Пышногрудая блондинка с яркими, адриатической синевы глазами – исполнительный директор благотворительного фонда «Панацея» – приятным голосом повествовала с трибуны о новых горизонтах в медицине, неизведанных путях и ожидающих нас открытиях всемирного масштаба. Убеждала в плодотворности связи бизнеса и науки.
Она вовсе не была безмозглой курицей, какими обычно представляют блондинок, окончила костромскую школу с золотой медалью и даже сегодняшнюю разумную и красивую речь написала сама. И выучила, между прочим, за одно утро, так что сейчас выступление казалось чистейшей импровизацией.
Совсем недавно юной медалистке открылось, что красота, которой Господь наградил её столь щедро, на самом деле её главная беда. Излишняя несговорчивость закрыла перед ней двери московского вуза, и, в общем-то, от безнадёги пошла она на несложную, но довольно нелепую работу – завлекательно покачивая бедрами, выносить цифирку между раундами.
Бог весть, что бы стало с ней дальше, когда б не вздумалось Большому Боссу заехать в спорткомплекс, поглядеть, как мускулистые жлобы на радость публике избивают друг друга до кровавых соплей. Подобные зрелища настраивали Большого Босса на позитивный лад, ещё раз напоминая, как важно уметь работать мозгами. С тех состязаний он вернулся не только с хорошим настроением, но и с ценным приобретением. Теперь приобретение стояло на трибуне в строгом деловом костюме, и Кернёв, наблюдая за ней, услышал краем уха:
– Надо же, какие шедевры порой создаёт простая комбинация ДНК, – мужчина в твидовом костюме, сидящем как-то кривовато на дородной фигуре, бормотал под нос по-французски с легким акцентом.
«Бельгиец, вероятно, – подумал Андрей. – Или швейцарец из французских кантонов. Манера говорить с самим собой обычно свидетельствует о чудаковатости или одиночестве».
– Вот кого, пожалуй, стоило бы клонировать, – всё так же обращаясь к себе, с рассеянной улыбкой прошептал гость симпозиума, плотнее вжимая в ухо ракушку электронного переводчика. У Демиурга, как Андрей в уме окрестил лирически настроенного толстяка, была окладистая борода и лысина, совсем как на рисунках Жана Эффеля в миниатюрах «Сотворение мира». Костюм свой учёный муж, должно быть, надевал нечасто. Судя по всему, последний раз килограммов пятнадцать тому назад.
«Познакомить их, что ли?» – подумал Кернёв. Он знал Аллочку уже года три. Пассия Большого Босса довольно регулярно появлялась в здании концерна. Хозяин, будучи человеком рачительным, всё старался найти удачное применение своей протеже. Цифирки по офисам носить надобности не было, и последние несколько месяцев девушка числилась личным помощником Самого по связям с общественностью.

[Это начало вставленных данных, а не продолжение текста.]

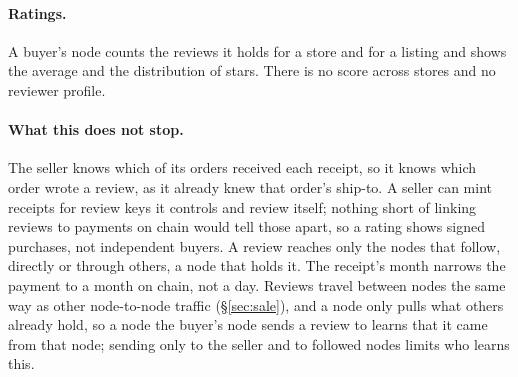 \paragraph{Ratings.} A buyer's node counts the reviews it holds for a store and for a listing and shows the average and the distribution of stars. There is no score across stores and no reviewer profile.

\paragraph{What this does not stop.} The seller knows which of its orders received each receipt, so it knows which order wrote a review, as it already knew that order's ship-to. A seller can mint receipts for review keys it controls and review itself; nothing short of linking reviews to payments on chain would tell those apart, so a rating shows signed purchases, not independent buyers. A review reaches only the nodes that follow, directly or through others, a node that holds it. The receipt's month narrows the payment to a month on chain, not a day. Reviews travel between nodes the same way as other node-to-node traffic (\S\ref{sec:sale}), and a node only pulls what others already hold, so a node the buyer's node sends a review to learns that it came from that node; sending only to the seller and to followed nodes limits who learns this.
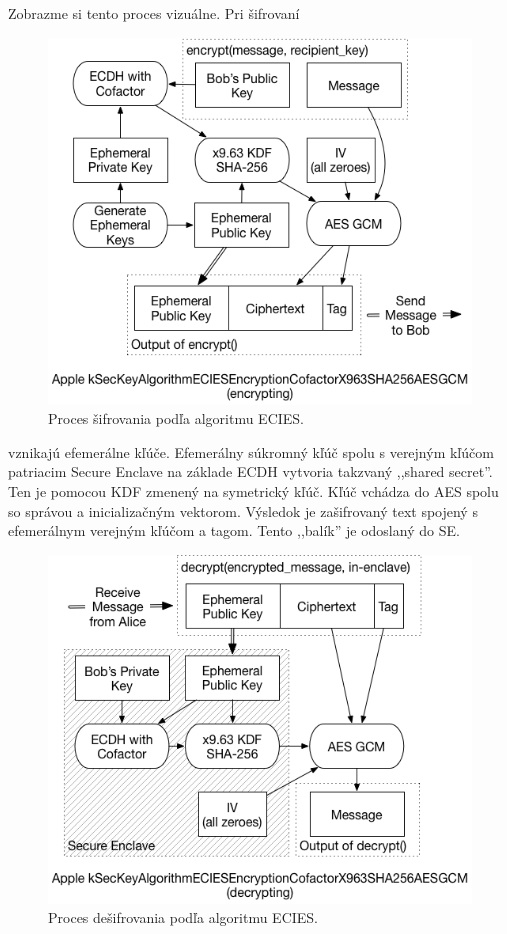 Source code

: \noindent Zobrazme si tento proces vizuálne. Pri šifrovaní
\begin{figure}[H]
  \centering
  \includegraphics[width=15cm]{img/ecies-arch-encrypt.png}
  \caption{Proces šifrovania podľa algoritmu ECIES.}
  \label{SEencr}
\end{figure}

\noindent vznikajú efemerálne kľúče. Efemerálny súkromný kľúč spolu s verejným kľúčom patriacim Secure Enclave na základe ECDH vytvoria takzvaný ,,shared secret''. Ten je pomocou KDF zmenený na symetrický kľúč. Kľúč vchádza do AES spolu so správou a inicializačným vektorom. Výsledok je zašifrovaný text spojený s efemerálnym verejným kľúčom a tagom. Tento ,,balík'' je odoslaný do SE. 
\begin{figure}[H]
  \centering
  \includegraphics[width=15cm]{img/ecies-arch-decrypt.png}
  \caption{Proces dešifrovania podľa algoritmu ECIES.}
  \label{SEdecr}
\end{figure}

Андрей несколько раз готовил для синеглазой коллеги обобщённые сводки по финансовому положению отраслей концерна и прогнозам развития его монетарных активов, иногда отчеты для собрания акционеров, так что никаких сомнений, кто стоит за фондом «Панацея», у него не было. Они развеялись без следа ещё несколько дней тому назад, когда Кожан принёс снятые на телефон фотографии учредительных документов фонда.
За годы работы в концерне Андрей не замечал у руководства тяги к фундаментальным медицинским и биологическим исследованиям. Вспышка увлечения Босса прикладной генетикой, так внезапно совпавшая с появлением Наполеона в виртуальном мире, наводила на размышления.
Тем временем госпожа исполнительный директор, демонстрируя идеальные ножки на немыслимо высоких каблучках, представляла участников учёного ареопага.
– Хотите, познакомлю? – наклонившись к «демиургу», тихонько предложил Андрей.
– Буду рад, если вы меня представите.
– Мы некоторое время вместе работали. – Кернёв подумал, что познакомить Аллочку со знаменитым учёным – хороший повод подойти к ней и на правах старого приятеля осведомиться, что это за концептуальные изменения стратегии финансовых вложений.
Учёный протянул Андрею руку:
– Доктор Сэмюель Шнайдер из Нёвшателя.
– Андрей Кернёв, предприниматель.
– Вы, верно, в числе спонсоров этого фонда?
– Не совсем, хотя тематика симпозиума меня живо интересует.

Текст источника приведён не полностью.